Required work:
If a line of the records contains the word "Việt", list it.

(Stored data entries)

○ ○ ○ ○ ○ ○ ○

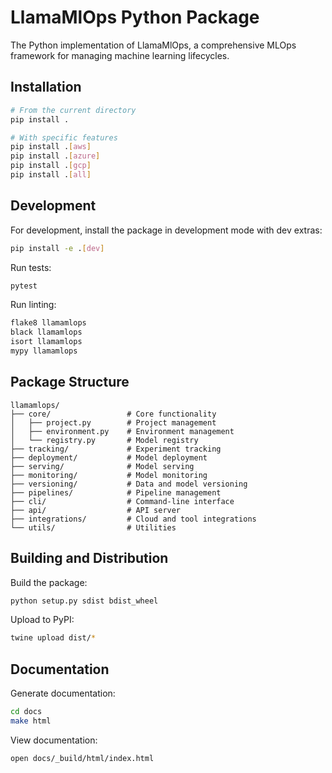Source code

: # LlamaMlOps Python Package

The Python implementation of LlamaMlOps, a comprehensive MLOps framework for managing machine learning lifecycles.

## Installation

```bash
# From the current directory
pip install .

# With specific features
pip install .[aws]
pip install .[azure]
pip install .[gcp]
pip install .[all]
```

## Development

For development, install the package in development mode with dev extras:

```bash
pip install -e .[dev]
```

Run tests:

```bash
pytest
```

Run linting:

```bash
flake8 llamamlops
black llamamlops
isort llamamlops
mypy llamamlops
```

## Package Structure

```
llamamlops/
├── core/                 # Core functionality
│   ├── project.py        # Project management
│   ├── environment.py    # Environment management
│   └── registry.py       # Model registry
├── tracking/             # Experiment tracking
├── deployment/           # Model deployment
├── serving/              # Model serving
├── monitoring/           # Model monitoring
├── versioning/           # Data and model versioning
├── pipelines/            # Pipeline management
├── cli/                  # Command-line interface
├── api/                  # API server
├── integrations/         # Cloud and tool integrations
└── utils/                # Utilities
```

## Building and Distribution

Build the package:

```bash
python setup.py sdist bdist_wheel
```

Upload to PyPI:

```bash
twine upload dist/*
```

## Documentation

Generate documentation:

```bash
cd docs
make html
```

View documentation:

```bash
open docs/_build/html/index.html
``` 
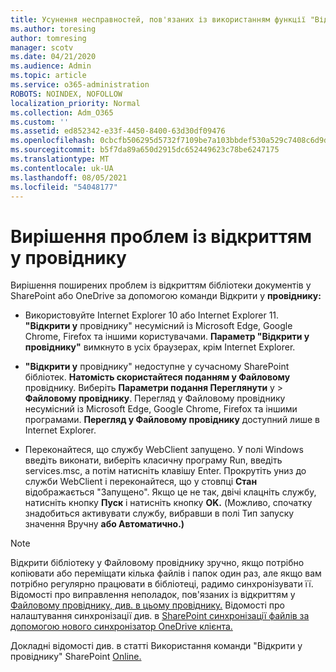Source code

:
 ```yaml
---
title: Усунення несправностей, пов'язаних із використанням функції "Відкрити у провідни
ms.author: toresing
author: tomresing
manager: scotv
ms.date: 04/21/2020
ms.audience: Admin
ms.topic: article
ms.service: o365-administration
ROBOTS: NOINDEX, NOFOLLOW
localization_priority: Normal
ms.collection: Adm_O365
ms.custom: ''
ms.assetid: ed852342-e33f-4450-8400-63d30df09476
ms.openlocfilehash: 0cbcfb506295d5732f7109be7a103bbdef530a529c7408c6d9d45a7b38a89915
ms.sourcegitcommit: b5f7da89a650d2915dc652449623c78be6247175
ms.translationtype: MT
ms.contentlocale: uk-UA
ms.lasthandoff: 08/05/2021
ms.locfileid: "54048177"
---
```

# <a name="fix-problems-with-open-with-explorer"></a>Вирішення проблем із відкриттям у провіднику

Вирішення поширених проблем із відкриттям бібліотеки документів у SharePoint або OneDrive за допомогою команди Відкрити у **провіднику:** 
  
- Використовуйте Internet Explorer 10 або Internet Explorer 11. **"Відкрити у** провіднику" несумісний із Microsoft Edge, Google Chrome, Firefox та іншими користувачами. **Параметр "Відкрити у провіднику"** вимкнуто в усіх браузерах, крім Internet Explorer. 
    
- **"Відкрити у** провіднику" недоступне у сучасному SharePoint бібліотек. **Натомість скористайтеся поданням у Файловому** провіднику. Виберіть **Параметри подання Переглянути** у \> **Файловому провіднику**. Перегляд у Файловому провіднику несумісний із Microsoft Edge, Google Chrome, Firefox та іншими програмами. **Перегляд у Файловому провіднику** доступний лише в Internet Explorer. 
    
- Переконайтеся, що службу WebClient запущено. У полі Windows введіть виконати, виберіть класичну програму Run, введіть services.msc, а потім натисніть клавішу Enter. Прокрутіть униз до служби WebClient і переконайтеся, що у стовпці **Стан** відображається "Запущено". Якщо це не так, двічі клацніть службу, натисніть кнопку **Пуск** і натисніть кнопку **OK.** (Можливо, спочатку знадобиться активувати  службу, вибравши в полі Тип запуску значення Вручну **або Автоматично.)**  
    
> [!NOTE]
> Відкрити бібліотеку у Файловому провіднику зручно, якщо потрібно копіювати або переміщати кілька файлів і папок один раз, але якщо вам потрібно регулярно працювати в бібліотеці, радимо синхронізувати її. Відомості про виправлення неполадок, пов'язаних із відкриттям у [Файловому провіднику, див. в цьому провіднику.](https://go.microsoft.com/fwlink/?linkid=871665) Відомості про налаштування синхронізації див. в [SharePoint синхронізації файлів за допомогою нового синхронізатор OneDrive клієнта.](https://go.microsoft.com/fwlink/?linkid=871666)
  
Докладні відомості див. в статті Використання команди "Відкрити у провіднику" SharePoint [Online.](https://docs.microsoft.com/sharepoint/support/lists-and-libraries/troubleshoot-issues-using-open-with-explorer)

○ ○ ○ ○ ○ ○ ○

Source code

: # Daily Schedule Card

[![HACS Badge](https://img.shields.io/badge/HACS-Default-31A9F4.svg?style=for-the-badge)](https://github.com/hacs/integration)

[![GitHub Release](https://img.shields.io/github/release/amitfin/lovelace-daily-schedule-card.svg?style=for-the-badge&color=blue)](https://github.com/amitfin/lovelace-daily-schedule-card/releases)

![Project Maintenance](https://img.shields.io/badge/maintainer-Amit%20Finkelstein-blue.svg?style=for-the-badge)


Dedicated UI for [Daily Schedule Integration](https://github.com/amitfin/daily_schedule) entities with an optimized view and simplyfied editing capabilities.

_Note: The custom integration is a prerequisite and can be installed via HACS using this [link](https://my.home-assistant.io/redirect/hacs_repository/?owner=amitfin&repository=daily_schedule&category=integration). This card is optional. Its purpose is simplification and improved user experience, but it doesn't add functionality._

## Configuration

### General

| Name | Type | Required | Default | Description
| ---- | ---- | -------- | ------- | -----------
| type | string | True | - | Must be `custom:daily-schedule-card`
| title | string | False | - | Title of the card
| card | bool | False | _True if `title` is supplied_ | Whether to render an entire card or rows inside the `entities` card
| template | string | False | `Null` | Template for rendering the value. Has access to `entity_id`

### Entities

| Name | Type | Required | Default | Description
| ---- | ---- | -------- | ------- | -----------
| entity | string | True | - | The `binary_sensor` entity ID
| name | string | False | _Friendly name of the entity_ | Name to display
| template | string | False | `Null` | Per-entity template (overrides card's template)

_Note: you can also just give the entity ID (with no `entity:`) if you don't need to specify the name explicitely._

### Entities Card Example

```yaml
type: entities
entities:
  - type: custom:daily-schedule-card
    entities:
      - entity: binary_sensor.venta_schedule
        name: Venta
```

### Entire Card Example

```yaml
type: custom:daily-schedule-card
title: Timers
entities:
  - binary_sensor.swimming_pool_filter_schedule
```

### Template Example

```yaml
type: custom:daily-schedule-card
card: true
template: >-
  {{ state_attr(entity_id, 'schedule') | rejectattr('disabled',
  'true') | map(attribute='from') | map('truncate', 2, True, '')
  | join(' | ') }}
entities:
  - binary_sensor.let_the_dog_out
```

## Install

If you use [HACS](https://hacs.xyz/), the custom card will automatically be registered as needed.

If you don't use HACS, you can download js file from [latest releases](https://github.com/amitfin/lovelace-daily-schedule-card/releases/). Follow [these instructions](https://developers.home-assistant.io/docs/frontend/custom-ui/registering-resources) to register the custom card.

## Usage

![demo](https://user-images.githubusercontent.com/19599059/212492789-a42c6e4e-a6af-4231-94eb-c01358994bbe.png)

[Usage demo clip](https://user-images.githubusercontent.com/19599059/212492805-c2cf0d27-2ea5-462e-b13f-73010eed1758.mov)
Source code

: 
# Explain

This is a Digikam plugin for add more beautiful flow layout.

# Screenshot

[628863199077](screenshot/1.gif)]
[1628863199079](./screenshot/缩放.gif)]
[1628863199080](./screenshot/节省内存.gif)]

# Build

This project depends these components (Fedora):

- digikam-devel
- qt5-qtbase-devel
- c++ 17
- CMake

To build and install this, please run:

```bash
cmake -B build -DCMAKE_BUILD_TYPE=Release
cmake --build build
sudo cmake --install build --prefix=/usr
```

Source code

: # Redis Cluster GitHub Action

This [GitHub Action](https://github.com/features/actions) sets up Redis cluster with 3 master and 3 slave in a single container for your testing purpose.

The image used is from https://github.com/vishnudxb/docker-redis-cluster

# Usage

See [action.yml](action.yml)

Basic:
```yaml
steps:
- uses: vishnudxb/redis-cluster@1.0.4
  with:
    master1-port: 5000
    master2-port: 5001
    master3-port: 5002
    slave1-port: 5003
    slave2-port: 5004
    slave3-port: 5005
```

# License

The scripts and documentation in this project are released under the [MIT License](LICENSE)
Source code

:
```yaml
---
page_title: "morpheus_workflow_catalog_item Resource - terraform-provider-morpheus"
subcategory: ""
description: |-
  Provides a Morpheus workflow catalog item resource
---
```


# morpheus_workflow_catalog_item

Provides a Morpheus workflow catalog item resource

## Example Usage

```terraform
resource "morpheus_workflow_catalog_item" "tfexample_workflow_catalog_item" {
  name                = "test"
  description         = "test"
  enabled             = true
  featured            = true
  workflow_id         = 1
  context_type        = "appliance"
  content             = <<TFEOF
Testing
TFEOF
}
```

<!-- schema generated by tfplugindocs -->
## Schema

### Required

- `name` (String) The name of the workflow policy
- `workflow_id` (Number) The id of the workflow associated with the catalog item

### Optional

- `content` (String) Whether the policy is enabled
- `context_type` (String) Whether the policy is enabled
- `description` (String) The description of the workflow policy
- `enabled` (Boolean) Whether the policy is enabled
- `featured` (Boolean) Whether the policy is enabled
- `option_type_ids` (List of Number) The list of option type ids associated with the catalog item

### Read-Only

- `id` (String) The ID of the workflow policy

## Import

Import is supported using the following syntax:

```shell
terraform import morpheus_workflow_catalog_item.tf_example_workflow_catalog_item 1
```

○ ○ ○ ○ ○ ○ ○

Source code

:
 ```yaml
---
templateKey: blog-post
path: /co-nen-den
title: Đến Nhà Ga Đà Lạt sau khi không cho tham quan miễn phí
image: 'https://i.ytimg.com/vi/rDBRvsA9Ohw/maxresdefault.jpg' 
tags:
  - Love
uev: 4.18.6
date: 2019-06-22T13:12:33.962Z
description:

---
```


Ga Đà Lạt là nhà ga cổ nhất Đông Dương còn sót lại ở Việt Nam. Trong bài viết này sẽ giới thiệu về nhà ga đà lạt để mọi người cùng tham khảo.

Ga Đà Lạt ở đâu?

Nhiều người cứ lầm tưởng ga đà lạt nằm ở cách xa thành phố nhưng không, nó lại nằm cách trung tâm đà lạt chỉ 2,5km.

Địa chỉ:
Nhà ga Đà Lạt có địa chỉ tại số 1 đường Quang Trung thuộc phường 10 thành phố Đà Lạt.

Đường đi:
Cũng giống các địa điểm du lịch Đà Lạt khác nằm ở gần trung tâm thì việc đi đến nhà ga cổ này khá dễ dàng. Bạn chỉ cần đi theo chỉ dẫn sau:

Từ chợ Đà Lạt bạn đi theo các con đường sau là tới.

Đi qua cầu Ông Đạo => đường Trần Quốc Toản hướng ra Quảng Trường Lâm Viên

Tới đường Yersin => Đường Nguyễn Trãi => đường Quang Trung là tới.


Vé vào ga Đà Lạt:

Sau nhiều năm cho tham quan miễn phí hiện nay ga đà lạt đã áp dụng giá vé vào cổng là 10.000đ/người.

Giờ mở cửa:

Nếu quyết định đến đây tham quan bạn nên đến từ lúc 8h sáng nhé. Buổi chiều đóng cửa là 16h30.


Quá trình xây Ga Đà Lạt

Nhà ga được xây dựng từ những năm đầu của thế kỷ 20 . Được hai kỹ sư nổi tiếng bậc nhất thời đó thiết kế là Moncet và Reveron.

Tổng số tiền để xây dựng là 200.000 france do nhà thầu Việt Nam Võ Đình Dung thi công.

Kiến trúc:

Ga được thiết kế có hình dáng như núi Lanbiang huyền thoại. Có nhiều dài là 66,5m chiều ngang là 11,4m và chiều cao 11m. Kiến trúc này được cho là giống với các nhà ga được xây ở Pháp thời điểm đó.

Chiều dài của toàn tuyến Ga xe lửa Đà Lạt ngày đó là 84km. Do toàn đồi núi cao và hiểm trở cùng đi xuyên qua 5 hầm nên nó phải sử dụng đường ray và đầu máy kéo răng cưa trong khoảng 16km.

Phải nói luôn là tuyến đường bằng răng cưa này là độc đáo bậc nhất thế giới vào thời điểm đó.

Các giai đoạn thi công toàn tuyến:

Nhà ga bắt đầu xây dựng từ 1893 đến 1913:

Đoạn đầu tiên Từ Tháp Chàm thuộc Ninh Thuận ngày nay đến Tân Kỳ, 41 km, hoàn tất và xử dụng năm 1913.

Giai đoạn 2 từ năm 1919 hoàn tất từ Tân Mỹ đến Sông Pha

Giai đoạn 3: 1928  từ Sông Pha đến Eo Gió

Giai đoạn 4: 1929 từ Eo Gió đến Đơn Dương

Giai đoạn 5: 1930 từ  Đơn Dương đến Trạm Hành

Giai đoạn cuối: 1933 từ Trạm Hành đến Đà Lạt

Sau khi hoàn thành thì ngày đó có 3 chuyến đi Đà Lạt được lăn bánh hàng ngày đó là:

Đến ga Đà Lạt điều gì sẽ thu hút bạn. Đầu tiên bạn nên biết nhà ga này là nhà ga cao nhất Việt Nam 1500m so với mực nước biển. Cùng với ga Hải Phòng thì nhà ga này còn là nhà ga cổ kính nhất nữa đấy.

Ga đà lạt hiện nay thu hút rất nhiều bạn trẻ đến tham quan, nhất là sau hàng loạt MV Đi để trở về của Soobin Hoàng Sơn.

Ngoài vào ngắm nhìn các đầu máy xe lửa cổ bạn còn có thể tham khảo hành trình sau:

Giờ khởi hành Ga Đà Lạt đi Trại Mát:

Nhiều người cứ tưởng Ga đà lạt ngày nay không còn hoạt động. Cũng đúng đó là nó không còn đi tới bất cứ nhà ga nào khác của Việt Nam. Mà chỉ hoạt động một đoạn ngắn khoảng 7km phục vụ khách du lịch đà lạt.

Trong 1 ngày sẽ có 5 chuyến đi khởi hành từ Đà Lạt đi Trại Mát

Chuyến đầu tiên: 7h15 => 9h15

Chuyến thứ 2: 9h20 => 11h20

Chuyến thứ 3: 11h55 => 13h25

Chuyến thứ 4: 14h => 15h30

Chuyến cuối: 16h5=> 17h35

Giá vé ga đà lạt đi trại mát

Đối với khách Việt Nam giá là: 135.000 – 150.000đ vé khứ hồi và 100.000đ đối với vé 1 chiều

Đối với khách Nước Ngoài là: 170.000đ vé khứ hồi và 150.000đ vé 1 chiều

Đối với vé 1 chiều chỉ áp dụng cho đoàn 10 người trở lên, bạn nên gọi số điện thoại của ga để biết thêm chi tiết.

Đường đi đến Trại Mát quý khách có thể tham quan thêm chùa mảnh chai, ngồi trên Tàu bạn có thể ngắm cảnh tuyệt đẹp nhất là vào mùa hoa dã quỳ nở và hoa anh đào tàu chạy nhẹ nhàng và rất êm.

○ ○ ○ ○ ○ ○ ○

Problem solution:
Ga Đà Lạt là nhà ga cổ nhất Đông Dương còn sót lại ở Việt Nam. Trong bài viết này sẽ giới thiệu về nhà ga đà lạt để mọi người cùng tham khảo.
Tổng số tiền để xây dựng là 200.000 france do nhà thầu Việt Nam Võ Đình Dung thi công.
Đến ga Đà Lạt điều gì sẽ thu hút bạn. Đầu tiên bạn nên biết nhà ga này là nhà ga cao nhất Việt Nam 1500m so với mực nước biển. Cùng với ga Hải Phòng thì nhà ga này còn là nhà ga cổ kính nhất nữa đấy.
Nhiều người cứ tưởng Ga đà lạt ngày nay không còn hoạt động. Cũng đúng đó là nó không còn đi tới bất cứ nhà ga nào khác của Việt Nam. Mà chỉ hoạt động một đoạn ngắn khoảng 7km phục vụ khách du lịch đà lạt.
Đối với khách Việt Nam giá là: 135.000 – 150.000đ vé khứ hồi và 100.000đ đối với vé 1 chiều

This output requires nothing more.